- Exercise goal:
Look through the entries below and show every line containing the word "test".

[Data records]
************
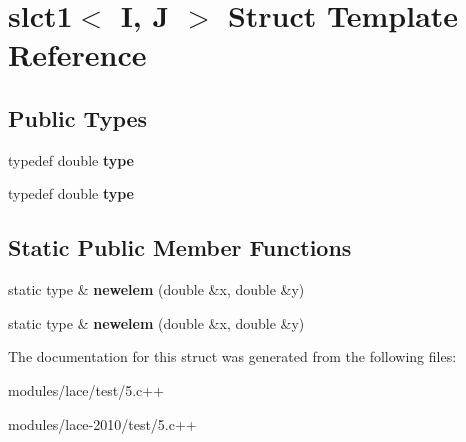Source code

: \hypertarget{structslct1}{\section{slct1$<$ I, J $>$ Struct Template Reference}
\label{structslct1}
}
\subsection*{Public Types}
\begin{DoxyCompactItemize}
\item 
\hypertarget{structslct1_a9247a00842f008b9b252baabfa3bf6c4}{typedef double {\bfseries type}}\label{structslct1_a9247a00842f008b9b252baabfa3bf6c4}

\item 
\hypertarget{structslct1_a9247a00842f008b9b252baabfa3bf6c4}{typedef double {\bfseries type}}\label{structslct1_a9247a00842f008b9b252baabfa3bf6c4}

\end{DoxyCompactItemize}
\subsection*{Static Public Member Functions}
\begin{DoxyCompactItemize}
\item 
\hypertarget{structslct1_a580b70569133e0b8e4f4466e1f97c880}{static type \& {\bfseries newelem} (double \&x, double \&y)}\label{structslct1_a580b70569133e0b8e4f4466e1f97c880}

\item 
\hypertarget{structslct1_a580b70569133e0b8e4f4466e1f97c880}{static type \& {\bfseries newelem} (double \&x, double \&y)}\label{structslct1_a580b70569133e0b8e4f4466e1f97c880}

\end{DoxyCompactItemize}


The documentation for this struct was generated from the following files\-:\begin{DoxyCompactItemize}
\item 
modules/lace/test/5.\-c++\item 
modules/lace-\/2010/test/5.\-c++\end{DoxyCompactItemize}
************
- Expected answer:
modules/lace/test/5.\-c++\item 
modules/lace-\/2010/test/5.\-c++\end{DoxyCompactItemize}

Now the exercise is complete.